The Information Commissioner Christopher Graham has said that Google UK will be subject to an audit and must sign an undertaking to ensure data protection breaches do not occur again or they will face enforcement action.
The Commissioner has concluded that there was a significant breach of the Data Protection Act when Google Street View cars collected payload data as part of their wi-fi mapping exercise in the UK. He has instructed Google UK to sign an undertaking in which the company commits to take action to ensure that breaches of this kind cannot happen again.
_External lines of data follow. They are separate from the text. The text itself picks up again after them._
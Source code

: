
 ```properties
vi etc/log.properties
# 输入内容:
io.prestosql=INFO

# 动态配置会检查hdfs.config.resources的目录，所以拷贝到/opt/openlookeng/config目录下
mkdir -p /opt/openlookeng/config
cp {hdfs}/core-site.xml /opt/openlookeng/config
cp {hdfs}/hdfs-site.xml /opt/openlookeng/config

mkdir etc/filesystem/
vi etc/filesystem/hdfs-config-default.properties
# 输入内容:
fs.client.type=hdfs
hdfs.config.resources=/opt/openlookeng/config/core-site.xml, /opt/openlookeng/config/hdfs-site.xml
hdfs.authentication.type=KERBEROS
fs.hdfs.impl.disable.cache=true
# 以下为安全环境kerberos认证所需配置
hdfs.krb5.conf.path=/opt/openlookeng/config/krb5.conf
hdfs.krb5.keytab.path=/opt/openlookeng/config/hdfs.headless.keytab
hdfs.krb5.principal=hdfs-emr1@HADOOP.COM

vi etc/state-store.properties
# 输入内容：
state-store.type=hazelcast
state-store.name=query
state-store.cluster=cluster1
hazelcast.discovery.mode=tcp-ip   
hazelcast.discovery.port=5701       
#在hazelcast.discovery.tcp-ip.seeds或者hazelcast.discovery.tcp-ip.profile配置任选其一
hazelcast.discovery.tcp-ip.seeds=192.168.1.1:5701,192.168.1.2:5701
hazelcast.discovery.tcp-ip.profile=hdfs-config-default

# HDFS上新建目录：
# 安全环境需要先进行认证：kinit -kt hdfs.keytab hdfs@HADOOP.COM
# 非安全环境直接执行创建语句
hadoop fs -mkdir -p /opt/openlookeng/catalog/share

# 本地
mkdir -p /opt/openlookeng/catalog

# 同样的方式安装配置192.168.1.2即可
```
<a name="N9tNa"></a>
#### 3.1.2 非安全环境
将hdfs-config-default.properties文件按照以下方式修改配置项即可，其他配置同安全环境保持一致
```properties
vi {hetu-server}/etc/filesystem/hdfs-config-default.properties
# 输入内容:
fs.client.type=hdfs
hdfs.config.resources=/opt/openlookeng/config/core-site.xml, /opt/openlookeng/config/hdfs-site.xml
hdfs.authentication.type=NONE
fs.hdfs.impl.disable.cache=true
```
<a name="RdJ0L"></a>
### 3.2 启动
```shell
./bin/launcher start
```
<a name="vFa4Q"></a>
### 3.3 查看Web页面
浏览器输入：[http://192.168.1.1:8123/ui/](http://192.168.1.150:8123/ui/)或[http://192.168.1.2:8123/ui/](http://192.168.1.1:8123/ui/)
An audit of Google UK’s Data Protection practices will also be undertaken.
The Commissioner has rejected calls for a monetary penalty to be imposed but states that he is well placed to take further regulatory action if the undertaking is not fully complied with.
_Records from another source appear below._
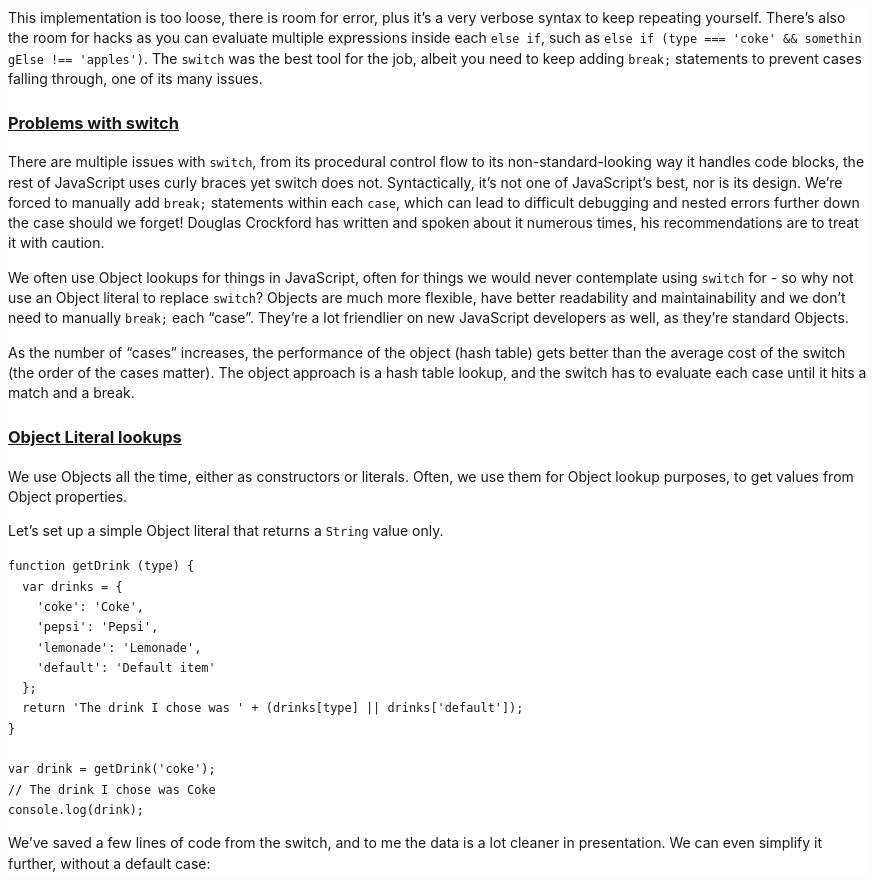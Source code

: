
 ```
```

This implementation is too loose, there is room for error, plus it’s a very verbose syntax to keep repeating yourself. There’s also the room for hacks as you can evaluate multiple expressions inside each `else if`, such as `else if (type === 'coke' && somethingElse !== 'apples')`. The `switch` was the best tool for the job, albeit you need to keep adding `break;` statements to prevent cases falling through, one of its many issues.

### [Problems with switch](https://toddmotto.com/deprecating-the-switch-statement-for-object-literals/#problems-with-switch)

There are multiple issues with `switch`, from its procedural control flow to its non-standard-looking way it handles code blocks, the rest of JavaScript uses curly braces yet switch does not. Syntactically, it’s not one of JavaScript’s best, nor is its design. We’re forced to manually add `break;` statements within each `case`, which can lead to difficult debugging and nested errors further down the case should we forget! Douglas Crockford has written and spoken about it numerous times, his recommendations are to treat it with caution.

We often use Object lookups for things in JavaScript, often for things we would never contemplate using `switch` for - so why not use an Object literal to replace `switch`? Objects are much more flexible, have better readability and maintainability and we don’t need to manually `break;` each “case”. They’re a lot friendlier on new JavaScript developers as well, as they’re standard Objects.

As the number of “cases” increases, the performance of the object (hash table) gets better than the average cost of the switch (the order of the cases matter). The object approach is a hash table lookup, and the switch has to evaluate each case until it hits a match and a break.

### [Object Literal lookups](https://toddmotto.com/deprecating-the-switch-statement-for-object-literals/#object-literal-lookups)

We use Objects all the time, either as constructors or literals. Often, we use them for Object lookup purposes, to get values from Object properties.

Let’s set up a simple Object literal that returns a `String` value only.

```
function getDrink (type) {
  var drinks = {
    'coke': 'Coke',
    'pepsi': 'Pepsi',
    'lemonade': 'Lemonade',
    'default': 'Default item'
  };
  return 'The drink I chose was ' + (drinks[type] || drinks['default']);
}

var drink = getDrink('coke');
// The drink I chose was Coke
console.log(drink);
```

We’ve saved a few lines of code from the switch, and to me the data is a lot cleaner in presentation. We can even simplify it further, without a default case:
International data protection authorities that undertook in-depth investigations found fragments of personal data including e-mails, complete URLs and passwords. Following the admission by Google that personal data had indeed been collected, and the fact that Google used the same technology in the UK, the Commissioner decided that formal action was necessary.
The Commissioner is now requiring Google to delete the payload data collected in the UK as soon as it is legally cleared to do so. The Metropolitan Police has indicated that they are not pursuing an investigation.
Christopher Graham, said:
‘It is my view that the collection of this information was not fair or lawful and constitutes a significant breach of the first principle of the Data Protection Act. The most appropriate and proportionate regulatory action in these circumstances is to get written legal assurance from Google that this will not happen again – and to follow this up with an ICO audit.’